++++ RECORDS TO USE ++++

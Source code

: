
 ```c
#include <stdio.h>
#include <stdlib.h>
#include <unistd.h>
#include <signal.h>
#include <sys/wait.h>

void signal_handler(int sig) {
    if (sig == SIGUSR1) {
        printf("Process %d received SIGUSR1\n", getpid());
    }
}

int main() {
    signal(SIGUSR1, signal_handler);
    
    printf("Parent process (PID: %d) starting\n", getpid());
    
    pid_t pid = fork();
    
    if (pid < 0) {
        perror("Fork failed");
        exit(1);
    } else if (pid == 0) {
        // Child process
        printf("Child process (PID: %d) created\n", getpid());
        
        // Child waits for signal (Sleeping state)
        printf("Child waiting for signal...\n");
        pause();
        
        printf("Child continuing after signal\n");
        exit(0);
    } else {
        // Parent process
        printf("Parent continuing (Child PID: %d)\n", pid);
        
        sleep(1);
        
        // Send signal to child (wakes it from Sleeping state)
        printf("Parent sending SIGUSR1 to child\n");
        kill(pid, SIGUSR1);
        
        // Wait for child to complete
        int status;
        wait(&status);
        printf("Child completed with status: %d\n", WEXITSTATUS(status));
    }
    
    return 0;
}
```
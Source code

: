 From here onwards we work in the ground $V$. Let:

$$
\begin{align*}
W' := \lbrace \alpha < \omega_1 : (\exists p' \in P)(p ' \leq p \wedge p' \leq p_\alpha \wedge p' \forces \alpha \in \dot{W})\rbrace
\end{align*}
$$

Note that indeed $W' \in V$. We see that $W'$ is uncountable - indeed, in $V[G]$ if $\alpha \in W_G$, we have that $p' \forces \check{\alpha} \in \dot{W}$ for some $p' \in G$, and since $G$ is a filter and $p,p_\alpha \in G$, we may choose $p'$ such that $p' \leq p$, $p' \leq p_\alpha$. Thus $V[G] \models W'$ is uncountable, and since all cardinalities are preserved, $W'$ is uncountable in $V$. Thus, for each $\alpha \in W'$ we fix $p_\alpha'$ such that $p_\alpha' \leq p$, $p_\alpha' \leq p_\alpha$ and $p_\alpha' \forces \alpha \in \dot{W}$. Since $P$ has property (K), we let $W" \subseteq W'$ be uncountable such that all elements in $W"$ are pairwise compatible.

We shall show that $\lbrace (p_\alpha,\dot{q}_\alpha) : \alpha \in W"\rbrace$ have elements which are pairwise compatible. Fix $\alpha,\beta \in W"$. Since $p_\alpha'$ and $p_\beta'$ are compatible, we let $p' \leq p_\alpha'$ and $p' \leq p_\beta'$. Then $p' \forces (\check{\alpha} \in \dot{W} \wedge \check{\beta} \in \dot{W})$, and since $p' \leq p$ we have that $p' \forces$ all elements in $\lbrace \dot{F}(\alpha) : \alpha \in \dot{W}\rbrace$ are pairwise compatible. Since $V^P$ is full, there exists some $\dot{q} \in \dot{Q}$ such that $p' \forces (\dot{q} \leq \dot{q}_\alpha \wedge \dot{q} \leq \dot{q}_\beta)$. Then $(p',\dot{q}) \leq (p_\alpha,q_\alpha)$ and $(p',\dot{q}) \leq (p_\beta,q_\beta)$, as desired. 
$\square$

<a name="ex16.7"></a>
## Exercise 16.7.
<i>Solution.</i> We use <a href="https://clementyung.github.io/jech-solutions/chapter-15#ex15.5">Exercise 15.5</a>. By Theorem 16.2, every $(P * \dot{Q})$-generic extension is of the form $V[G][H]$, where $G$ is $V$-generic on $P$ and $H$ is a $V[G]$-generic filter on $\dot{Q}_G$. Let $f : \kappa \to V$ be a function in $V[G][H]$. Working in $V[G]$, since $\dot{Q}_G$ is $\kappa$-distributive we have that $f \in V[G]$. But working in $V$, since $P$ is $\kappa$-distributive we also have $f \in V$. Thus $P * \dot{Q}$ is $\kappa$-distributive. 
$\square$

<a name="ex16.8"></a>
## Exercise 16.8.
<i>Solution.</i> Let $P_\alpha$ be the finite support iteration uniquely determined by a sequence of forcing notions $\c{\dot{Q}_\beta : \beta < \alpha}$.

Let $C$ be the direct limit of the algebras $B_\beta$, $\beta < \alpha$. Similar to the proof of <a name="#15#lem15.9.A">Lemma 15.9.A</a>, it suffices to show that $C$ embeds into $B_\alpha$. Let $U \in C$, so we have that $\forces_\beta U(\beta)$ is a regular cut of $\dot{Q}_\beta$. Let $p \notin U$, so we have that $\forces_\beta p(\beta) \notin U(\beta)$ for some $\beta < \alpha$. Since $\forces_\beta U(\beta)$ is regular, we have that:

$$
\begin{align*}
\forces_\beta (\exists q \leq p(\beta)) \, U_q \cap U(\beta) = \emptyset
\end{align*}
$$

++++

**WHAT YOU WILL DO:** Look through the lines above and collect those with the word "continuing".

**RESULT OF THE EXERCISE:**
        printf("Child continuing after signal\n");
        printf("Parent continuing (Child PID: %d)\n", pid);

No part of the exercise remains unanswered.